## Stored dataset items
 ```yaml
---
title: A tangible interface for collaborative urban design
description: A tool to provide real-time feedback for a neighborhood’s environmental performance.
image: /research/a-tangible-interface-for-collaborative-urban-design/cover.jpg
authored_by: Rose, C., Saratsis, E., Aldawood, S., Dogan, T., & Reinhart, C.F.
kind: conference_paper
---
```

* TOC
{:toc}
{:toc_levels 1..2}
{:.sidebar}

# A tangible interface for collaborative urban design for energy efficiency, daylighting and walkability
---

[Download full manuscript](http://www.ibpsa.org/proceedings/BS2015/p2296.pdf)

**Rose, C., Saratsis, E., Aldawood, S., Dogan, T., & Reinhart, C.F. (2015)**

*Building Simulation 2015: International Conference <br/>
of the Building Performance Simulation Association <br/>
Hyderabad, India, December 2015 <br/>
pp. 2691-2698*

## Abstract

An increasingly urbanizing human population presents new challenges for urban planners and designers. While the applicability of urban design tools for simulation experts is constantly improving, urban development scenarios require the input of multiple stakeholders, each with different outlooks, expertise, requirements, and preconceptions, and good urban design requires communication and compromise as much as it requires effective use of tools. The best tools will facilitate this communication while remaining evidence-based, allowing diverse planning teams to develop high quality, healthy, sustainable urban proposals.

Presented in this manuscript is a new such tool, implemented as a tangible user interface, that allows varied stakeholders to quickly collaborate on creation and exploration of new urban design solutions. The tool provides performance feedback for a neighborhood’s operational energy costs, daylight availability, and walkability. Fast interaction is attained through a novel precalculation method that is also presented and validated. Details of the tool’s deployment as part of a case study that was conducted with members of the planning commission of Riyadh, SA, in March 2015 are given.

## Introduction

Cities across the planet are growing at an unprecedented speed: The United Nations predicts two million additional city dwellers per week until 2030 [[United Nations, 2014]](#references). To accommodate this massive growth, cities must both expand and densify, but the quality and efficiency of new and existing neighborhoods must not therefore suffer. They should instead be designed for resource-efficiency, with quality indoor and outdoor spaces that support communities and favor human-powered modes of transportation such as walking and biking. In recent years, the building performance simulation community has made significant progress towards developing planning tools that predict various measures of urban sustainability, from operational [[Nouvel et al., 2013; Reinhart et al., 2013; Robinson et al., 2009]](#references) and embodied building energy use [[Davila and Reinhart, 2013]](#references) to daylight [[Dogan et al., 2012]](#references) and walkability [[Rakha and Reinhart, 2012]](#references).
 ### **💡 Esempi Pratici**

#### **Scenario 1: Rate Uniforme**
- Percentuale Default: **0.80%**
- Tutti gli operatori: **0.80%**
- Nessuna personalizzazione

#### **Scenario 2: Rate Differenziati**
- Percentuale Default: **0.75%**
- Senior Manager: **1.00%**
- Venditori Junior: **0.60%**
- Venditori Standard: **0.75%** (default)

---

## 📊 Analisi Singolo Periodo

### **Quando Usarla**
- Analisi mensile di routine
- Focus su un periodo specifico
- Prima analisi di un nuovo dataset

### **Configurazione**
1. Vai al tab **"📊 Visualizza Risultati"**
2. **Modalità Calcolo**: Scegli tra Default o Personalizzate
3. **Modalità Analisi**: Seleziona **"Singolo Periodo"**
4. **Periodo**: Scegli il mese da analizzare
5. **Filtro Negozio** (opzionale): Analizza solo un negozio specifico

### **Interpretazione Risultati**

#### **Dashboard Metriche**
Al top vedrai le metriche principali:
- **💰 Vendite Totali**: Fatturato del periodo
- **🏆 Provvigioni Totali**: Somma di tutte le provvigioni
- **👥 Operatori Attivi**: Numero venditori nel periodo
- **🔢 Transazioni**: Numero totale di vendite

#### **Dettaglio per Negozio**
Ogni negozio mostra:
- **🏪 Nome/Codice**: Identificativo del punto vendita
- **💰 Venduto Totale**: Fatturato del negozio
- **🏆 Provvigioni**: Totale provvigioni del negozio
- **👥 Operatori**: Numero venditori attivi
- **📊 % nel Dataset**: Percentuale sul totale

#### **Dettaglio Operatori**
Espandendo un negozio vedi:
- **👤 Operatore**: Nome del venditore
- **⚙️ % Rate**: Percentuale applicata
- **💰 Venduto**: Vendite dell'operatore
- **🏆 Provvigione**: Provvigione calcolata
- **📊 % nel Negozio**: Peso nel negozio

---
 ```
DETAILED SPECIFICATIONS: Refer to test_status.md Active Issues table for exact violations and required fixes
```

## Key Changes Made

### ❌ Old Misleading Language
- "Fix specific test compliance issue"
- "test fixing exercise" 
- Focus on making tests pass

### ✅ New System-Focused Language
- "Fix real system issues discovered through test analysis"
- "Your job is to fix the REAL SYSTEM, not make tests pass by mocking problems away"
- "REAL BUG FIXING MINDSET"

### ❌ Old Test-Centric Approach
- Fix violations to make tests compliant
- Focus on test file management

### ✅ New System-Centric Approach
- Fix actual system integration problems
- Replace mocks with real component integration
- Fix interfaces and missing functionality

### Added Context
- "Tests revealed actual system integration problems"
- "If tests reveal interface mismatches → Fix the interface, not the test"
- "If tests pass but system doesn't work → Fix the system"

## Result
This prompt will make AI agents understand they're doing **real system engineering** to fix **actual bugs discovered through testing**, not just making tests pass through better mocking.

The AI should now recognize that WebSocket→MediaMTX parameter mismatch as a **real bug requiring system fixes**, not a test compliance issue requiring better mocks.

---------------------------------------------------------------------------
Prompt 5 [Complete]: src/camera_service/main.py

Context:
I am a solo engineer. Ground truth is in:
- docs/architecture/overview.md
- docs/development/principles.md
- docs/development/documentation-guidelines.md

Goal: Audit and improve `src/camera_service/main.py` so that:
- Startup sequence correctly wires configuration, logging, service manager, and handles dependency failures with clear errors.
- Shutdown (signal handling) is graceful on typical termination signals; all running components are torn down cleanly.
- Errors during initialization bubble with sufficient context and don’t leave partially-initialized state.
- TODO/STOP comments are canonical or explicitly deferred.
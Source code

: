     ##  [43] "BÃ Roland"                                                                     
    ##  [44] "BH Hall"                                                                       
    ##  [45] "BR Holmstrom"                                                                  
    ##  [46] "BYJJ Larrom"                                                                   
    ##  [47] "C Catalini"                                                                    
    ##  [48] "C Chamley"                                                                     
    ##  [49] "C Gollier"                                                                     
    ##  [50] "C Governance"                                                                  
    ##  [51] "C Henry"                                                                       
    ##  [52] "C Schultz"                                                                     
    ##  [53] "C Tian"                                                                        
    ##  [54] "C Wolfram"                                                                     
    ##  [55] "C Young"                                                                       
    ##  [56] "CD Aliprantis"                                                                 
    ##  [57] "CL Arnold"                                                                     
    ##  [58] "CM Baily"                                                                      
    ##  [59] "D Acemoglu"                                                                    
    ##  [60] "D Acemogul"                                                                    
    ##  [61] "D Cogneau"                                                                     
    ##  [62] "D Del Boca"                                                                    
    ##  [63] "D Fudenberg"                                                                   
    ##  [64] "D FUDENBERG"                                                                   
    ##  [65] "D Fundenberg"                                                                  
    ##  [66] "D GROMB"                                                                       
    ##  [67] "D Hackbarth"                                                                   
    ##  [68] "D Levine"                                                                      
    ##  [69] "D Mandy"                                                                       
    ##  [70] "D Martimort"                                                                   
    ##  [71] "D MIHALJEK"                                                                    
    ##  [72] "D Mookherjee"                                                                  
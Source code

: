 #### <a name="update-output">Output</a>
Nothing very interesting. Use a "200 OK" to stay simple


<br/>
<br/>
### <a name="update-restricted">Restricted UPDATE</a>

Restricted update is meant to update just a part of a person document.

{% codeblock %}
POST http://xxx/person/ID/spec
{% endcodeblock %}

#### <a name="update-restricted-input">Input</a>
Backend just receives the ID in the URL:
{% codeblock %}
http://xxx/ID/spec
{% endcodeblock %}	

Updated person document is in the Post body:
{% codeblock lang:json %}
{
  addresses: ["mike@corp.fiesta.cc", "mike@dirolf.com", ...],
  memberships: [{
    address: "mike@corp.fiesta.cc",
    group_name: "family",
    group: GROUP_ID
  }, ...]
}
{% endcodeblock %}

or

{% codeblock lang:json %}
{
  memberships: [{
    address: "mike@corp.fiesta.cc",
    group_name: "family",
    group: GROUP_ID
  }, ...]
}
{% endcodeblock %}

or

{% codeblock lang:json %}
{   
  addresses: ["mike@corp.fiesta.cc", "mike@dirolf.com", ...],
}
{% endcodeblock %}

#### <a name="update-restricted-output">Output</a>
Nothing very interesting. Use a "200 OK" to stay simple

## Task brief
Go through the data line by line and work out how many lines contain "problems". Give only that number.

## Answer for the task
3